Sublett answered 24/12, 2013 at 13:48 Comment(0)
D
3188

Short form:

.zip is an archive format using, usually, the Deflate compression method. The .gz gzip format is for single files, also using the Deflate compression method. Often gzip is used in combination with tar to make a compressed archive format, .tar.gz. The zlib library provides Deflate compression and decompression code for use by zip, gzip, png (which uses the zlib wrapper on deflate data), and many other applications.

Long form:

The ZIP format was developed by Phil Katz as an open format with an open specification, where his implementation, PKZIP, was shareware. It is an archive format that stores files and their directory structure, where each file is individually compressed. The file type is .zip. The files, as well as the directory structure, can optionally be encrypted.

The ZIP format supports several compression methods:

    0 - The file is stored (no compression)
    1 - The file is Shrunk
    2 - The file is Reduced with compression factor 1
    3 - The file is Reduced with compression factor 2
    4 - The file is Reduced with compression factor 3
    5 - The file is Reduced with compression factor 4
    6 - The file is Imploded
    7 - Reserved for Tokenizing compression algorithm
    8 - The file is Deflated
    9 - Enhanced Deflating using Deflate64(tm)
   10 - PKWARE Data Compression Library Imploding (old IBM TERSE)
   11 - Reserved by PKWARE
   12 - File is compressed using BZIP2 algorithm
   13 - Reserved by PKWARE
   14 - LZMA
   15 - Reserved by PKWARE
   16 - IBM z/OS CMPSC Compression
   17 - Reserved by PKWARE
   18 - File is compressed using IBM TERSE (new)
   19 - IBM LZ77 z Architecture 
   20 - deprecated (use method 93 for zstd)
   93 - Zstandard (zstd) Compression 
   94 - MP3 Compression 
   95 - XZ Compression 
   96 - JPEG variant
   97 - WavPack compressed data
   98 - PPMd version I, Rev 1
   99 - AE-x encryption marker (see APPENDIX E)

Methods 1 to 7 are historical and are not in use. Methods 9 through 98 are relatively recent additions and are in varying, small amounts of use. The only method in truly widespread use in the ZIP format is method 8, Deflate, and to some smaller extent method 0, which is no compression at all. Virtually every .zip file that you will come across in the wild will use exclusively methods 8 and 0, likely just method 8. (Method 8 also has a means to effectively store the data with no compression and relatively little expansion, and Method 0 cannot be streamed whereas Method 8 can be.)

The ISO/IEC 21320-1:2015 standard for file containers is a restricted zip format, such as used in Java archive files (.jar), Office Open XML files (Microsoft Office .docx, .xlsx, .pptx), Office Document Format files (.odt, .ods, .odp), and EPUB files (.epub). That standard limits the compression methods to 0 and 8, as well as other constraints such as no encryption or signatures.

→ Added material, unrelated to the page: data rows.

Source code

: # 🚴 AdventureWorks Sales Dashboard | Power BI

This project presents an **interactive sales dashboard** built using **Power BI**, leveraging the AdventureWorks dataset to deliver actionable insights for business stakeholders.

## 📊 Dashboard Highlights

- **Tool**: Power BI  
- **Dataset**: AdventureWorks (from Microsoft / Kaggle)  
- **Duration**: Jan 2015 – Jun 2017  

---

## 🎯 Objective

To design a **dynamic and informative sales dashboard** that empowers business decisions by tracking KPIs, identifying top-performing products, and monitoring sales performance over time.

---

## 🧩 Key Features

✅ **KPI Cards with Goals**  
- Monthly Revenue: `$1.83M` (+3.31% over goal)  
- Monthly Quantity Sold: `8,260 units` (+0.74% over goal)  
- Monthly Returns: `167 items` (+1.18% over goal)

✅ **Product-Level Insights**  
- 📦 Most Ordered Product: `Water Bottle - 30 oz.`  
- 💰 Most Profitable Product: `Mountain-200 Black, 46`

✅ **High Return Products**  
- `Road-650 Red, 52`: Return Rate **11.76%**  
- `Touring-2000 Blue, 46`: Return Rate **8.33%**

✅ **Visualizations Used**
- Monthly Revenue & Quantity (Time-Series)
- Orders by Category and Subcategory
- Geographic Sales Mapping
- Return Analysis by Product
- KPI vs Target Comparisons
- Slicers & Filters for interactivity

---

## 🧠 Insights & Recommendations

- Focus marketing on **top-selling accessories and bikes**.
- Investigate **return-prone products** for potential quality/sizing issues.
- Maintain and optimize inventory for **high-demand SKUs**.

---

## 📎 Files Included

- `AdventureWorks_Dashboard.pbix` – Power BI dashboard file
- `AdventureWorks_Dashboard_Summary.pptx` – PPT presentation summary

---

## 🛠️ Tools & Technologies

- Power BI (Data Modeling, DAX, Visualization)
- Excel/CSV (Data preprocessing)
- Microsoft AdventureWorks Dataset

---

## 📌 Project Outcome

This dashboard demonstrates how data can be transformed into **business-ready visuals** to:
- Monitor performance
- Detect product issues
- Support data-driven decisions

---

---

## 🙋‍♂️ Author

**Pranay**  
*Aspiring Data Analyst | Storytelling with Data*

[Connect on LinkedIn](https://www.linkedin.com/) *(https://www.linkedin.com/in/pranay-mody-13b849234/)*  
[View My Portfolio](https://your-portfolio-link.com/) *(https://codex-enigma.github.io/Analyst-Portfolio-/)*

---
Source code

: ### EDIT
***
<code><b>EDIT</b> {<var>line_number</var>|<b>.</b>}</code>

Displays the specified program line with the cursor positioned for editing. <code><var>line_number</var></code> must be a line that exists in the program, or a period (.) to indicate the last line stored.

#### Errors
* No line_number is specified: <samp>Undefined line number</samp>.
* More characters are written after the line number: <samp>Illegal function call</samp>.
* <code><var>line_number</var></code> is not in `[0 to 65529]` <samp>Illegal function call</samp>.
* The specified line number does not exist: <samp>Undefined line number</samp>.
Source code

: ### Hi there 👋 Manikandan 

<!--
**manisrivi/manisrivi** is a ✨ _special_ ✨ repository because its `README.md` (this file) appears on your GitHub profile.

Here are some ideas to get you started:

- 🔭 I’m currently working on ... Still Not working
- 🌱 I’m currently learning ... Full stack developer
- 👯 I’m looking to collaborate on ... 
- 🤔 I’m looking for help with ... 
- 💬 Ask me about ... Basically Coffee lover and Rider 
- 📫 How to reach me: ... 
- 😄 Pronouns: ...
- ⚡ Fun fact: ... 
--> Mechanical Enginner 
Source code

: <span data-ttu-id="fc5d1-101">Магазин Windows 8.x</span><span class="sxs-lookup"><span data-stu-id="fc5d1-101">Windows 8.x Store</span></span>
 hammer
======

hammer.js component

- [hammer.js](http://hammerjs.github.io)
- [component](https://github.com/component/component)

Around 1990, the Info-ZIP group wrote portable, free, open-source implementations of zip and unzip utilities, supporting compression with the Deflate format, and decompression of that and the earlier formats. This greatly expanded the use of the .zip format.

In the early '90s, the gzip format was developed as a replacement for the Unix compress utility, derived from the Deflate code in the Info-ZIP utilities. Unix compress was designed to compress a single file or stream, appending a .Z to the file name. compress uses the LZW compression algorithm, which at the time was under patent and its free use was in dispute by the patent holders. Though some specific implementations of Deflate were patented by Phil Katz, the format was not, and so it was possible to write a Deflate implementation that did not infringe on any patents. That implementation has not been so challenged in the last 20+ years. The Unix gzip utility was intended as a drop-in replacement for compress, and in fact is able to decompress compress-compressed data (assuming that you were able to parse that sentence). gzip appends a .gz to the file name. gzip uses the Deflate compressed data format, which compresses quite a bit better than Unix compress, has very fast decompression, and adds a CRC-32 as an integrity check for the data. The header format also permits the storage of more information than the compress format allowed, such as the original file name and the file modification time.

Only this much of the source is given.